The Main Operations Center was a powerful complex consisting of dozens of computers, monitors, a large multiscreen videowall, numerous management systems and many kilometers of wire. The big videowall, which displayed one continuous image or multiple views, showed operations personnel feeds of the sports competitions and the press room where Russian President Vladimir Putin, IOC members, heads of state and other VIPs held press conferences.

Lightware scored points for many of its features, which met the demanding applications of the Main Operations Center. “The most important requirements for all internal systems were superior reliability and intuitive, easy management despite the complexity of the systems. Operators did not have time to study all the details of the systems,” Mazurov recalls. “Based on these parameters the best solution for switching the videowall was the Lightware 65x matrix router.”

He notes that the modular design of the matrix allowed the technical team to configure the system to meet the objectives of the application. “The router offers more than 30 different modular I/O cards, which allowed us to interconnect many devices with different interfaces,” Mazurov explains. “The high quality of the both the main unit and each module, as well as the dual hot-swappable power supplies, raised the reliability of the device to the highest level.”

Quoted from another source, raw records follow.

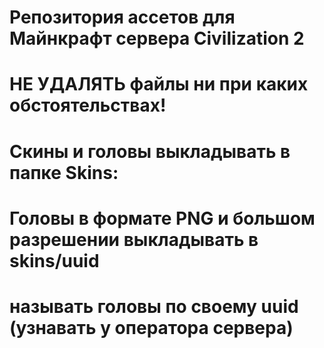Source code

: # Репозитория ассетов для Майнкрафт сервера Civilization 2
#
# НЕ УДАЛЯТЬ файлы ни при каких обстоятельствах!
#
# Скины и головы выкладывать в папке Skins:
# Головы в формате PNG и большом разрешении выкладывать в skins/uuid
# называть головы по своему uuid (узнавать у оператора сервера)
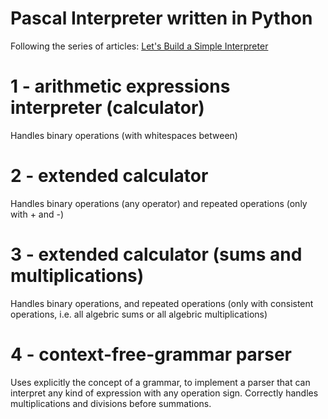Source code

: # Pascal Interpreter written in Python
Following the series of articles: [Let's Build a Simple Interpreter](https://ruslanspivak.com/lsbasi-part1/)

# 1 - arithmetic expressions interpreter (calculator)
Handles binary operations (with whitespaces between)

# 2 - extended calculator
Handles binary operations (any operator) and repeated operations (only with + and -)

# 3 - extended calculator (sums and multiplications)
Handles binary operations, and repeated operations (only with consistent operations, i.e. all algebric sums or all algebric multiplications)

# 4 - context-free-grammar parser
Uses explicitly the concept of a grammar, to implement a parser that can interpret any kind of expression with any operation sign. Correctly handles multiplications and divisions before summations.
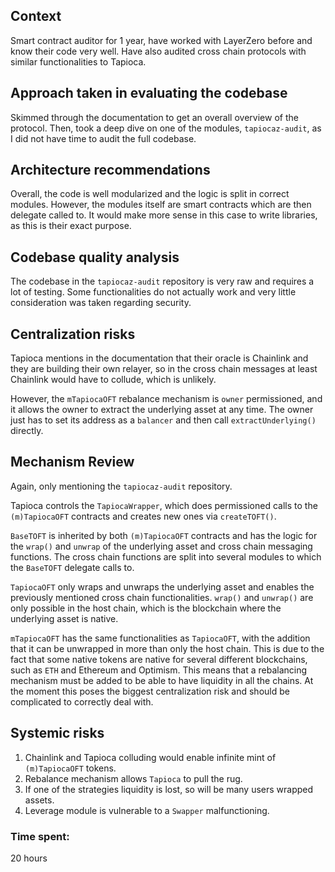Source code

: ## Context
Smart contract auditor for 1 year, have worked with LayerZero before and know their code very well. Have also audited cross chain protocols with similar functionalities to Tapioca.

## Approach taken in evaluating the codebase
Skimmed through the documentation to get an overall overview of the protocol. Then, took a deep dive on one of the modules, `tapiocaz-audit`, as I did not have time to audit the full codebase.

## Architecture recommendations
Overall, the code is well modularized and the logic is split in correct modules. However, the modules itself are smart contracts which are then delegate called to. It would make more sense in this case to write libraries, as this is their exact purpose.

## Codebase quality analysis
The codebase in the `tapiocaz-audit` repository is very raw and requires a lot of testing. Some functionalities do not actually work and very little consideration was taken regarding security.

## Centralization risks
Tapioca mentions in the documentation that their oracle is Chainlink and they are building their own relayer, so in the cross chain messages at least Chainlink would have to collude, which is unlikely. 

However, the `mTapiocaOFT` rebalance mechanism is `owner` permissioned, and it allows the owner to extract the underlying asset at any time. The owner just has to set its address as a `balancer` and then  call `extractUnderlying()` directly.

## Mechanism Review
Again, only mentioning the `tapiocaz-audit` repository.

Tapioca controls the `TapiocaWrapper`, which does permissioned calls to the `(m)TapiocaOFT` contracts and creates new ones via `createTOFT()`.

`BaseTOFT` is inherited by both `(m)TapiocaOFT` contracts and has the logic for the `wrap()` and `unwrap` of the underlying asset and cross chain messaging functions. The cross chain functions are split into several modules to which the `BaseTOFT` delegate calls to.

`TapiocaOFT` only wraps and unwraps the underlying asset and enables the previously mentioned cross chain functionalities. `wrap()` and `unwrap()` are only possible in the host chain, which is the blockchain where the underlying asset is native.

`mTapiocaOFT` has the same functionalities as `TapiocaOFT`, with the addition that it can be unwrapped in more than only the host chain. This is due to the fact that some native tokens are native for several different blockchains, such as `ETH` and Ethereum and Optimism. This means that a rebalancing mechanism must be added to be able to have liquidity in all the chains. At the moment this poses the biggest centralization risk and should be complicated to correctly deal with.

## Systemic risks
1. Chainlink and Tapioca colluding would enable infinite mint of `(m)TapiocaOFT` tokens.
2. Rebalance mechanism allows `Tapioca` to pull the rug.
3. If one of the strategies liquidity is lost, so will be many users wrapped assets.
4. Leverage module is vulnerable to a `Swapper` malfunctioning.

### Time spent:
20 hours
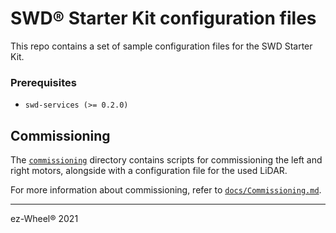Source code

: # SWD® Starter Kit configuration files

This repo contains a set of sample configuration files for the SWD Starter Kit.

### Prerequisites

- `swd-services (>= 0.2.0)`
## Commissioning
The [`commissioning`](./commissioning) directory contains scripts for commissioning the left and right motors, alongside with a configuration file for the used LiDAR.

For more information about commissioning, refer to [`docs/Commissioning.md`](docs/Commissioning.md).

---

ez-Wheel® 2021
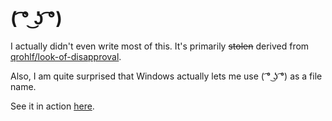 # ( ͡° ͜ʖ ͡°)

I actually didn't even write most of this. It's primarily ~~stolen~~ derived from
[qrohlf/look-of-disapproval](https://github.com/qrohlf/look-of-disapproval).

Also, I am quite surprised that Windows actually lets me use ( ͡° ͜ʖ ͡°) as a file name.

See it in action [here](https://blog.caseif.net/lenny.html).
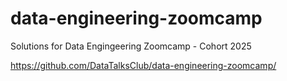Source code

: # data-engineering-zoomcamp
Solutions for Data Engingeering Zoomcamp - Cohort 2025

https://github.com/DataTalksClub/data-engineering-zoomcamp/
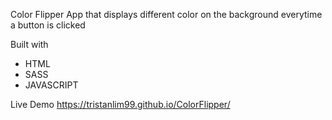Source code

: Color Flipper App that displays different color on the background everytime a button is clicked

Built with
* HTML
* SASS
* JAVASCRIPT

Live Demo
https://tristanlim99.github.io/ColorFlipper/
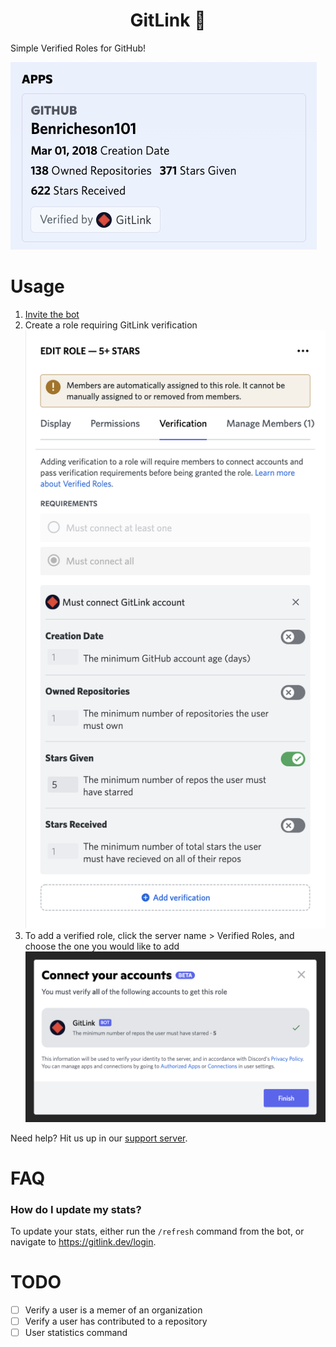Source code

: <h1 align="center">GitLink 🔗</h1>

Simple Verified Roles for GitHub!

![GitLink profile](doc/img/GitLink-Profile-View.png)

# Usage
1. [Invite the bot](https://gitlink.dev/invite)
2. Create a role requiring GitLink verification
  ![create GitLink role](doc/img/GitLink-Role-Settings.png)
3. To add a verified role, click the server name > Verified Roles, and choose the one you would like to add
  ![add GitLink role](doc/img/GitLink-Verified-Roles-Add.png)

Need help? Hit us up in our [support server](https://discord.gg/ABwYM9y6Sm).

# FAQ
### How do I update my stats?
To update your stats, either run the `/refresh` command from the bot, or navigate to https://gitlink.dev/login.

# TODO
  - [ ] Verify a user is a memer of an organization
  - [ ] Verify a user has contributed to a repository
  - [ ] User statistics command
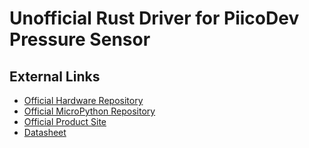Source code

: [Official Hardware Repository]: https://github.com/CoreElectronics/CE-PiicoDev-Pressure-Sensor-MS5637/tree/7a55775b9c01417b9002f38384aa5bc11ea58a77
[Official MicroPython Repository]: https://github.com/CoreElectronics/CE-PiicoDev-MS5637-MicroPython-Module/tree/47c7c30d65ee9c189202e949030edcd816f4bfa7
[Official Product Site]: https://piico.dev/p11
[Datasheet]: https://www.te.com/commerce/DocumentDelivery/DDEController?Action=showdoc&DocId=Data+Sheet%7FMS5637-02BA03%7FB1%7Fpdf%7FEnglish%7FENG_DS_MS5637-02BA03_B1.pdf%7FCAT-BLPS0037

# Unofficial Rust Driver for PiicoDev Pressure Sensor

## External Links

- [Official Hardware Repository]
- [Official MicroPython Repository]
- [Official Product Site]
- [Datasheet]
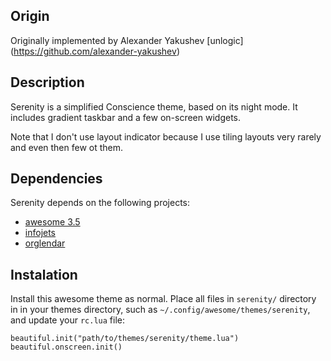 ## Origin ##

Originally implemented by 
Alexander Yakushev [unlogic]
(https://github.com/alexander-yakushev)

## Description ##

Serenity is a simplified Conscience theme, based on its night mode. It
includes gradient taskbar and a few on-screen widgets.

Note that I don't use layout indicator because I use tiling layouts
very rarely and even then few ot them.

## Dependencies ##

Serenity depends on the following projects:

* [awesome 3.5](http://git.naquadah.org/awesome.git)
* [infojets](https://github.com/alexander-yakushev/infojets)
* [orglendar](https://github.com/alexander-yakushev/Orglendar)

## Instalation ##

Install this awesome theme as normal. Place all files in `serenity/`
directory in in your themes directory, such as `~/.config/awesome/themes/serenity`, and update your 
`rc.lua` file:

    beautiful.init("path/to/themes/serenity/theme.lua")
    beautiful.onscreen.init()

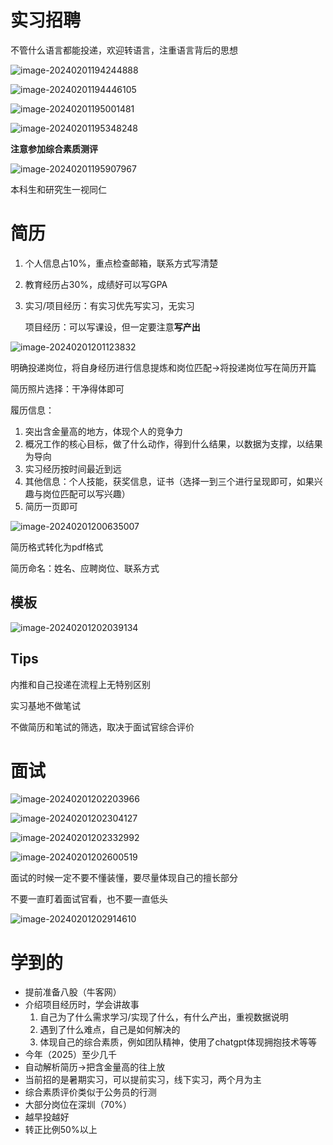 



# 实习招聘

不管什么语言都能投递，欢迎转语言，注重语言背后的思想

![image-20240201194244888](tencent_lecture.assets/image-20240201194244888.png)

![image-20240201194446105](tencent_lecture.assets/image-20240201194446105.png)

![image-20240201195001481](tencent_lecture.assets/image-20240201195001481.png)

![image-20240201195348248](tencent_lecture.assets/image-20240201195348248.png)

**注意参加综合素质测评**

![image-20240201195907967](tencent_lecture.assets/image-20240201195907967.png)

本科生和研究生一视同仁

# 简历

1. 个人信息占10%，重点检查邮箱，联系方式写清楚

2. 教育经历占30%，成绩好可以写GPA

3. 实习/项目经历：有实习优先写实习，无实习

   项目经历：可以写课设，但一定要注意**写产出**

![image-20240201201123832](tencent_lecture.assets/image-20240201201123832.png)

明确投递岗位，将自身经历进行信息提炼和岗位匹配->将投递岗位写在简历开篇

简历照片选择：干净得体即可

履历信息：

1. 突出含金量高的地方，体现个人的竞争力
2. 概况工作的核心目标，做了什么动作，得到什么结果，以数据为支撑，以结果为导向
3. 实习经历按时间最近到远
4. 其他信息：个人技能，获奖信息，证书（选择一到三个进行呈现即可，如果兴趣与岗位匹配可以写兴趣）
5. 简历一页即可

![image-20240201200635007](tencent_lecture.assets/image-20240201200635007.png)

简历格式转化为pdf格式

简历命名：姓名、应聘岗位、联系方式

## 模板

![image-20240201202039134](tencent_lecture.assets/image-20240201202039134.png)

## Tips

内推和自己投递在流程上无特别区别

实习基地不做笔试

不做简历和笔试的筛选，取决于面试官综合评价

# 面试

![image-20240201202203966](tencent_lecture.assets/image-20240201202203966.png)

![image-20240201202304127](tencent_lecture.assets/image-20240201202304127.png)

![image-20240201202332992](tencent_lecture.assets/image-20240201202332992.png)

![image-20240201202600519](tencent_lecture.assets/image-20240201202600519.png)

面试的时候一定不要不懂装懂，要尽量体现自己的擅长部分

不要一直盯着面试官看，也不要一直低头

![image-20240201202914610](tencent_lecture.assets/image-20240201202914610.png)

# 学到的

- 提前准备八股（牛客网）
- 介绍项目经历时，学会讲故事
  1. 自己为了什么需求学习/实现了什么，有什么产出，重视数据说明
  2. 遇到了什么难点，自己是如何解决的
  3. 体现自己的综合素质，例如团队精神，使用了chatgpt体现拥抱技术等等
- 今年（2025）至少几千
- 自动解析简历->把含金量高的往上放
- 当前招的是暑期实习，可以提前实习，线下实习，两个月为主
- 综合素质评价类似于公务员的行测
- 大部分岗位在深圳（70%）
- 越早投越好
- 转正比例50%以上

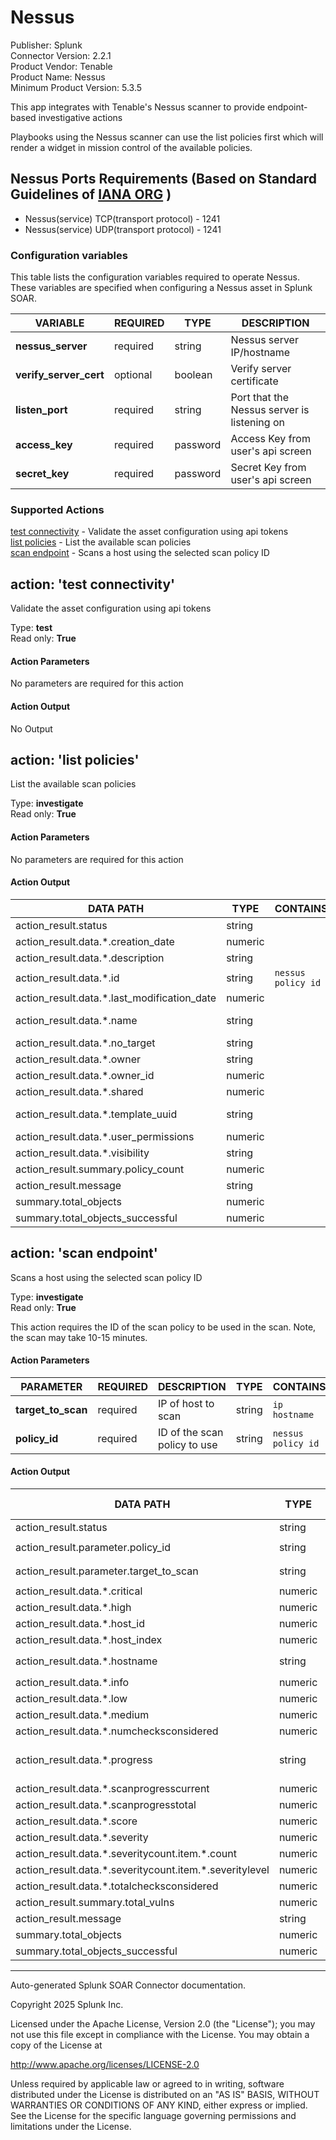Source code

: # Nessus

Publisher: Splunk \
Connector Version: 2.2.1 \
Product Vendor: Tenable \
Product Name: Nessus \
Minimum Product Version: 5.3.5

This app integrates with Tenable's Nessus scanner to provide endpoint-based investigative actions

Playbooks using the Nessus scanner can use the list policies first which will render a widget in
mission control of the available policies.

## Nessus Ports Requirements (Based on Standard Guidelines of [IANA ORG](https://www.iana.org/assignments/service-names-port-numbers/service-names-port-numbers.xhtml) )

- Nessus(service) TCP(transport protocol) - 1241
- Nessus(service) UDP(transport protocol) - 1241

### Configuration variables

This table lists the configuration variables required to operate Nessus. These variables are specified when configuring a Nessus asset in Splunk SOAR.

VARIABLE | REQUIRED | TYPE | DESCRIPTION
-------- | -------- | ---- | -----------
**nessus_server** | required | string | Nessus server IP/hostname |
**verify_server_cert** | optional | boolean | Verify server certificate |
**listen_port** | required | string | Port that the Nessus server is listening on |
**access_key** | required | password | Access Key from user's api screen |
**secret_key** | required | password | Secret Key from user's api screen |

### Supported Actions

[test connectivity](#action-test-connectivity) - Validate the asset configuration using api tokens \
[list policies](#action-list-policies) - List the available scan policies \
[scan endpoint](#action-scan-endpoint) - Scans a host using the selected scan policy ID

## action: 'test connectivity'

Validate the asset configuration using api tokens

Type: **test** \
Read only: **True**

#### Action Parameters

No parameters are required for this action

#### Action Output

No Output

## action: 'list policies'

List the available scan policies

Type: **investigate** \
Read only: **True**

#### Action Parameters

No parameters are required for this action

#### Action Output

DATA PATH | TYPE | CONTAINS | EXAMPLE VALUES
--------- | ---- | -------- | --------------
action_result.status | string | | success failed |
action_result.data.\*.creation_date | numeric | | 1500907246 |
action_result.data.\*.description | string | | |
action_result.data.\*.id | string | `nessus policy id` | 4 |
action_result.data.\*.last_modification_date | numeric | | 1500907264 |
action_result.data.\*.name | string | | Policy for basic network test - Herman |
action_result.data.\*.no_target | string | | false |
action_result.data.\*.owner | string | | admin |
action_result.data.\*.owner_id | numeric | | 2 |
action_result.data.\*.shared | numeric | | 1 |
action_result.data.\*.template_uuid | string | | 731a8e52-3ea6-a291-ec0a-d2ff0619c19d7bd788d6be818b65 |
action_result.data.\*.user_permissions | numeric | | 128 |
action_result.data.\*.visibility | string | | shared |
action_result.summary.policy_count | numeric | | 1 |
action_result.message | string | | Policy count: 1 |
summary.total_objects | numeric | | 1 |
summary.total_objects_successful | numeric | | 1 |

## action: 'scan endpoint'

Scans a host using the selected scan policy ID

Type: **investigate** \
Read only: **True**

This action requires the ID of the scan policy to be used in the scan. Note, the scan may take 10-15 minutes.

#### Action Parameters

PARAMETER | REQUIRED | DESCRIPTION | TYPE | CONTAINS
--------- | -------- | ----------- | ---- | --------
**target_to_scan** | required | IP of host to scan | string | `ip` `hostname` |
**policy_id** | required | ID of the scan policy to use | string | `nessus policy id` |

#### Action Output

DATA PATH | TYPE | CONTAINS | EXAMPLE VALUES
--------- | ---- | -------- | --------------
action_result.status | string | | success failed |
action_result.parameter.policy_id | string | `nessus policy id` | 4 |
action_result.parameter.target_to_scan | string | `ip` `hostname` | 172.16.54.130 |
action_result.data.\*.critical | numeric | | 1 |
action_result.data.\*.high | numeric | | 4 |
action_result.data.\*.host_id | numeric | | 2 |
action_result.data.\*.host_index | numeric | | 0 |
action_result.data.\*.hostname | string | `ip` `host name` | 172.16.54.130 |
action_result.data.\*.info | numeric | | 71 |
action_result.data.\*.low | numeric | | 2 |
action_result.data.\*.medium | numeric | | 7 |
action_result.data.\*.numchecksconsidered | numeric | | 4139 |
action_result.data.\*.progress | string | | 4139-4139/91296-91296 |
action_result.data.\*.scanprogresscurrent | numeric | | 4139 |
action_result.data.\*.scanprogresstotal | numeric | | 4139 |
action_result.data.\*.score | numeric | | 14791 |
action_result.data.\*.severity | numeric | | 85 |
action_result.data.\*.severitycount.item.\*.count | numeric | | 71 |
action_result.data.\*.severitycount.item.\*.severitylevel | numeric | | 0 |
action_result.data.\*.totalchecksconsidered | numeric | | 4139 |
action_result.summary.total_vulns | numeric | | 14 |
action_result.message | string | | Total vulns: 14 |
summary.total_objects | numeric | | 1 |
summary.total_objects_successful | numeric | | 1 |

______________________________________________________________________

Auto-generated Splunk SOAR Connector documentation.

Copyright 2025 Splunk Inc.

Licensed under the Apache License, Version 2.0 (the "License");
you may not use this file except in compliance with the License.
You may obtain a copy of the License at

http://www.apache.org/licenses/LICENSE-2.0

Unless required by applicable law or agreed to in writing,
software distributed under the License is distributed on an "AS IS" BASIS,
WITHOUT WARRANTIES OR CONDITIONS OF ANY KIND, either express or implied.
See the License for the specific language governing permissions and limitations under the License.
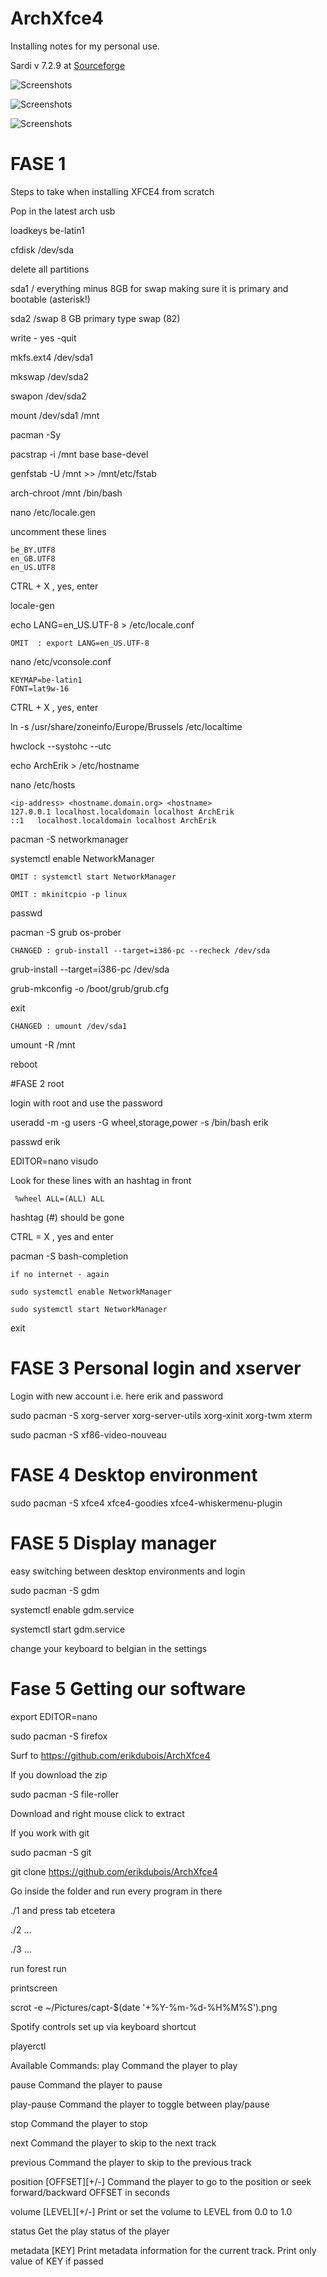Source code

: # ArchXfce4

Installing notes for my personal use.


Sardi v 7.2.9 at [Sourceforge](https://sourceforge.net/projects/sardi/files/)

![Screenshots](http://i.imgur.com/CtFKkQC.jpg)

![Screenshots](http://i.imgur.com/GCRovAU.jpg)

![Screenshots](http://i.imgur.com/6sbaNWO.png)


# FASE 1

Steps to take when installing XFCE4 from scratch

Pop in the latest arch usb

loadkeys be-latin1

cfdisk /dev/sda

delete all partitions

sda1 	/ everything minus 8GB for swap making sure it is primary and bootable (asterisk!)

sda2 		/swap	8 GB primary type swap (82)	

write - yes -quit

mkfs.ext4 /dev/sda1

mkswap /dev/sda2

swapon /dev/sda2

mount /dev/sda1 /mnt

pacman -Sy


pacstrap -i /mnt base base-devel

genfstab -U /mnt >> /mnt/etc/fstab

arch-chroot /mnt /bin/bash

nano /etc/locale.gen

uncomment these lines

	be_BY.UTF8
	en_GB.UTF8
	en_US.UTF8

CTRL + X , yes, enter

locale-gen

echo LANG=en_US.UTF-8 > /etc/locale.conf


	OMIT  : export LANG=en_US.UTF-8


nano /etc/vconsole.conf

	KEYMAP=be-latin1
	FONT=lat9w-16

CTRL + X , yes, enter

ln -s /usr/share/zoneinfo/Europe/Brussels /etc/localtime

hwclock --systohc --utc

echo ArchErik > /etc/hostname

nano /etc/hosts


	<ip-address> <hostname.domain.org> <hostname>
	127.0.0.1 localhost.localdomain localhost ArchErik
	::1   localhost.localdomain localhost ArchErik


pacman -S networkmanager

systemctl enable NetworkManager



	OMIT : systemctl start NetworkManager

	OMIT : mkinitcpio -p linux


passwd

pacman -S grub os-prober

	CHANGED : grub-install --target=i386-pc --recheck /dev/sda

grub-install --target=i386-pc /dev/sda


grub-mkconfig -o /boot/grub/grub.cfg


exit

	CHANGED : umount /dev/sda1

umount -R /mnt

reboot







#FASE 2 root

login with root
and use the password

useradd -m -g users -G wheel,storage,power -s /bin/bash erik

passwd erik

EDITOR=nano visudo

Look for these lines with an hashtag in front
	
	 %wheel ALL=(ALL) ALL

hashtag (#) should be gone

CTRL = X , yes and enter


pacman -S bash-completion

	if no internet - again

	sudo systemctl enable NetworkManager

	sudo systemctl start NetworkManager


exit







# FASE 3 Personal login and xserver


Login with new account i.e. here erik and password



sudo pacman -S xorg-server xorg-server-utils xorg-xinit xorg-twm xterm


sudo pacman -S xf86-video-nouveau





# FASE 4 Desktop environment


sudo pacman -S xfce4 xfce4-goodies xfce4-whiskermenu-plugin


# FASE 5 Display manager

easy switching between desktop environments and login

sudo pacman -S gdm

systemctl enable gdm.service

systemctl start gdm.service


change your keyboard to belgian in the settings



# Fase 5 Getting our software

export EDITOR=nano


sudo pacman -S firefox

Surf to https://github.com/erikdubois/ArchXfce4

If you download the zip

	
sudo pacman -S file-roller

Download and right mouse click to extract

If you work with git

sudo pacman -S git

git clone https://github.com/erikdubois/ArchXfce4


Go inside the folder and run every program in there

./1 and press tab etcetera


./2 ...


./3 ...

run forest run


printscreen

scrot -e ~/Pictures/capt-$(date '+%Y-%m-%d-%H%M%S').png

Spotify controls set up via keyboard shortcut

playerctl

Available Commands:
  play                    Command the player to play

  pause                   Command the player to pause

  play-pause              Command the player to toggle between play/pause

  stop                    Command the player to stop

  next                    Command the player to skip to the next track

  previous                Command the player to skip to the previous track

  position [OFFSET][+/-]  Command the player to go to the position or seek forward/backward OFFSET in seconds

  volume [LEVEL][+/-]     Print or set the volume to LEVEL from 0.0 to 1.0

  status                  Get the play status of the player

  metadata [KEY]          Print metadata information for the current track. Print only value of KEY if passed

The router’s simplicity and ease of use meant “there were no problems even for users unfamiliar with the system and without prior experience with Lightware,” he adds.

Also scoring points for ease of use was High Resolution Systems’ UDC Raptor, which controlled the Lightware matrix. Raptor is a Linux-embedded server that significantly lowers costs to users compared to full-blown Windows servers; it supports the same user-friendly interfaces as popular UDC (Universal Device Control) software.

Mazurov says that the IOC “praised the work of all the organizational services working during the games and chief among them was the great job performed by the Main Operations Center where the multifunctional and extremely reliable Lightware matrix router was at the heart of the system.”

About Lightware USA

Lightware USA is the US distributor of professional AV products manufactured by Lightware Visual Engineering in Budapest, Hungary. With the flexibility of the Lightware product line, the Lightware USA team is able to assist with the design for some of the highest performance systems in the world. Router sizes ranging from the robust UMX4x4-Pro up to the impressive 160×160 25G Hybrid give Lightware USA the edge over the competition when it comes to routing multiple video sources to the ever changing variety of displays in the industry. Their array of solutions for extending the highest resolution video formats including 4K and 3D over Cat or Fiber put Lightware USA on the forefront of cutting edge technology.

For more information on these products, visit www.LightwareUSA.com.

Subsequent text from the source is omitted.